Beyaz çay gerçekten hafif içimi ve farklı lezzeti ile öne çıkan bir çaydır. Ancak beyaz çayı ilk içtiğinde pek etkilenmeyen hatta hayal kırıklığına uğrayan kişileri de çok sık görüyoruz. Bunun sebeplerinden birinin yanlış demleme olduğunu söyleyebiliriz.
Bitki Çayı
Demlenecek çayın rengi açıldıkça (koyudan açığa doğru bitki çayı sıralaması: siyah çay, oolong çayı, yeşil çay ve beyaz çay) demleme su sıcaklığı da düşmektedir. 100 derecelik kaynar suyla demlenecek bir beyaz çayın tadının birşeye benzemeyeceğini şimdiden söyleyebiliriz. Demleme sıcaklığı kadar demleme süresine de tabi ki dikkat etmek gerekiyor.
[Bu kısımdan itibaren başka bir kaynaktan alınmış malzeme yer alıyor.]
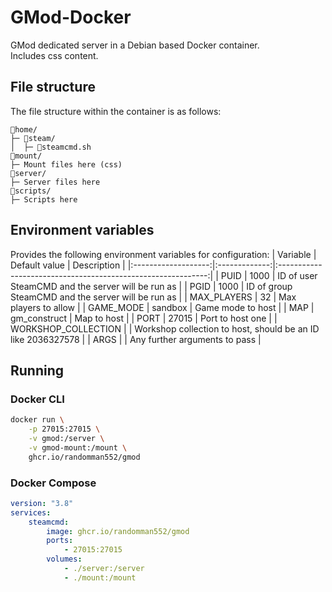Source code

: # GMod-Docker
GMod dedicated server in a Debian based Docker container.\
Includes css content.

## File structure
The file structure within the container is as follows:
```
📁home/
├─ 📁steam/
│  ├─ 📜steamcmd.sh
📁mount/
├─ Mount files here (css)
📁server/
├─ Server files here
📁scripts/
├─ Scripts here
```

## Environment variables
Provides the following environment variables for configuration:
| Variable            | Default value | Description                                                  |
|:-------------------:|:-------------:|:------------------------------------------------------------:|
| PUID                | 1000          | ID of user SteamCMD and the server will be run as            |
| PGID                | 1000          | ID of group SteamCMD and the server will be run as           |
| MAX_PLAYERS         | 32            | Max players to allow                                         |
| GAME_MODE           | sandbox       | Game mode to host                                            |
| MAP                 | gm_construct  | Map to host                                                  |
| PORT                | 27015         | Port to host one                                             |
| WORKSHOP_COLLECTION |               | Workshop collection to host, should be an ID like 2036327578 |
| ARGS                |               | Any further arguments to pass                                |

## Running
### Docker CLI
```sh
docker run \
    -p 27015:27015 \
    -v gmod:/server \
    -v gmod-mount:/mount \
    ghcr.io/randomman552/gmod
```
### Docker Compose
```yml
version: "3.8"
services:
    steamcmd:
        image: ghcr.io/randomman552/gmod
        ports:
            - 27015:27015
        volumes:
            - ./server:/server
            - ./mount:/mount
```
Gelelim hayal kırıklığının ikinci sebebi; Türkiye’de büyüyen yaklaşık olarak herkes çocukluğundan itibaren Rize çayı içmiştir. Rize çayı, beyaz çay gibi hassas tatlar barındıran çaylara göre hem geçtiği işlemler hem de demleme tekniği açısında çok farklıdır. Rize çayı özellikle uzun süre kaynatılmasından dolayı çok baskın bir tada sahiptir. Bizler ise daha önce sadece bu çayı içtiği için, bundan sonra her içtiğimiz çayı koyu Rize çayı ile karşılaştırma eğiliminde oluruz.
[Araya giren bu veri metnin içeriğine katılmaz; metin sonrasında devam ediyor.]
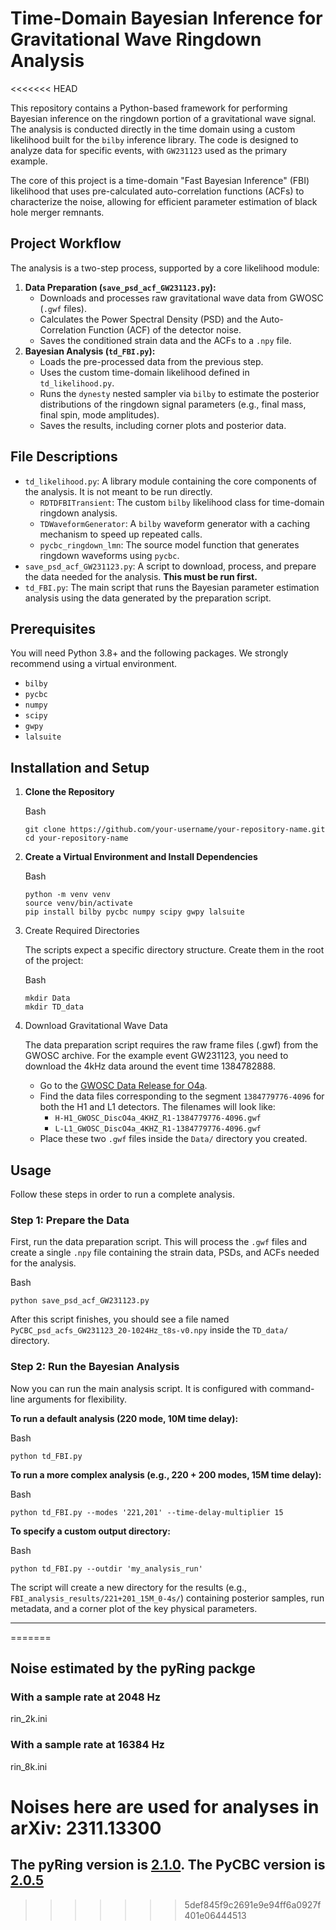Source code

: # Time-Domain Bayesian Inference for Gravitational Wave Ringdown Analysis

<<<<<<< HEAD


This repository contains a Python-based framework for performing Bayesian inference on the ringdown portion of a gravitational wave signal. The analysis is conducted directly in the time domain using a custom likelihood built for the `bilby` inference library. The code is designed to analyze data for specific events, with `GW231123` used as the primary example.

The core of this project is a time-domain "Fast Bayesian Inference" (FBI) likelihood that uses pre-calculated auto-correlation functions (ACFs) to characterize the noise, allowing for efficient parameter estimation of black hole merger remnants.



## Project Workflow



The analysis is a two-step process, supported by a core likelihood module:

1. **Data Preparation (`save_psd_acf_GW231123.py`):**
   - Downloads and processes raw gravitational wave data from GWOSC (`.gwf` files).
   - Calculates the Power Spectral Density (PSD) and the Auto-Correlation Function (ACF) of the detector noise.
   - Saves the conditioned strain data and the ACFs to a `.npy` file.
2. **Bayesian Analysis (`td_FBI.py`):**
   - Loads the pre-processed data from the previous step.
   - Uses the custom time-domain likelihood defined in `td_likelihood.py`.
   - Runs the `dynesty` nested sampler via `bilby` to estimate the posterior distributions of the ringdown signal parameters (e.g., final mass, final spin, mode amplitudes).
   - Saves the results, including corner plots and posterior data.



## File Descriptions



- `td_likelihood.py`: A library module containing the core components of the analysis. It is not meant to be run directly.
  - `RDTDFBITransient`: The custom `bilby` likelihood class for time-domain ringdown analysis.
  - `TDWaveformGenerator`: A `bilby` waveform generator with a caching mechanism to speed up repeated calls.
  - `pycbc_ringdown_lmn`: The source model function that generates ringdown waveforms using `pycbc`.
- `save_psd_acf_GW231123.py`: A script to download, process, and prepare the data needed for the analysis. **This must be run first.**
- `td_FBI.py`: The main script that runs the Bayesian parameter estimation analysis using the data generated by the preparation script.



## Prerequisites



You will need Python 3.8+ and the following packages. We strongly recommend using a virtual environment.

- `bilby`
- `pycbc`
- `numpy`
- `scipy`
- `gwpy`
- `lalsuite`



## Installation and Setup



1. **Clone the Repository**

   Bash

   ```
   git clone https://github.com/your-username/your-repository-name.git
   cd your-repository-name
   ```

2. **Create a Virtual Environment and Install Dependencies**

   Bash

   ```
   python -m venv venv
   source venv/bin/activate
   pip install bilby pycbc numpy scipy gwpy lalsuite
   ```

3. Create Required Directories

   The scripts expect a specific directory structure. Create them in the root of the project:

   Bash

   ```
   mkdir Data
   mkdir TD_data
   ```

4. Download Gravitational Wave Data

   The data preparation script requires the raw frame files (.gwf) from the GWOSC archive. For the example event GW231123, you need to download the 4kHz data around the event time 1384782888.

   - Go to the [GWOSC Data Release for O4a](https://www.google.com/search?q=https://www.gw-openscience.org/data/O4a/).
   - Find the data files corresponding to the segment `1384779776-4096` for both the H1 and L1 detectors. The filenames will look like:
     - `H-H1_GWOSC_DiscO4a_4KHZ_R1-1384779776-4096.gwf`
     - `L-L1_GWOSC_DiscO4a_4KHZ_R1-1384779776-4096.gwf`
   - Place these two `.gwf` files inside the `Data/` directory you created.



## Usage



Follow these steps in order to run a complete analysis.



### Step 1: Prepare the Data



First, run the data preparation script. This will process the `.gwf` files and create a single `.npy` file containing the strain data, PSDs, and ACFs needed for the analysis.

Bash

```
python save_psd_acf_GW231123.py
```

After this script finishes, you should see a file named `PyCBC_psd_acfs_GW231123_20-1024Hz_t8s-v0.npy` inside the `TD_data/` directory.



### Step 2: Run the Bayesian Analysis



Now you can run the main analysis script. It is configured with command-line arguments for flexibility.

**To run a default analysis (220 mode, 10M time delay):**

Bash

```
python td_FBI.py
```

**To run a more complex analysis (e.g., 220 + 200 modes, 15M time delay):**

Bash

```
python td_FBI.py --modes '221,201' --time-delay-multiplier 15
```

**To specify a custom output directory:**

Bash

```
python td_FBI.py --outdir 'my_analysis_run'
```

The script will create a new directory for the results (e.g., `FBI_analysis_results/221+201_15M_0-4s/`) containing posterior samples, run metadata, and a corner plot of the key physical parameters.

------
=======
## Noise estimated by the pyRing packge
### With a sample rate at 2048 Hz
rin_2k.ini
### With a sample rate at 16384 Hz
rin_8k.ini

# Noises here are used for analyses in arXiv: 2311.13300
## The pyRing version is [2.1.0](https://git.ligo.org/lscsoft/pyring/-/tree/v2.1.0?ref_type=tags). The PyCBC version is [2.0.5](https://github.com/gwastro/pycbc/tree/v2.0.5)
>>>>>>> 5def845f9c2691e9e94ff6a0927f401e06444513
Söylememize gerek yok ki bu çaylar birbirlerinden çok farklıdır. Hatta beyaz çayı tadan bazı kişilerin bu çayı tatsız olarak nitelendirdiği de olmuştur. Bu durumda tek önerimiz, beyaz çayınızı doğru bir şekilde demeleyerek kendinize ve çaya birkaç şans daha vermenizdir. Çünkü aynı şarapta olduğu gibi, insan dili farklı tatlar almak konusunda zamanla eğitilebilir. İlk başta almadığınız bazı hassas tatları zamanla hissetmeye başlayacaksınız. Farklı çaylar içtikçe bu tatları almak konusunda daha da ustalaştığınızı fark edeceksiniz.
Şimdi bu çayın tadını bir kenara bırakıp verdirmesi ve diğer özelliklerine geri dönelim;
Beyaz çay ilkbahar mevsiminde en özel çay tomurcuklarının hasat edilmesi ile elde edilir. Diğer çaylar içinde en önce beyaz çay toplandığı için en taze çay olduğunu söyleyebiliriz.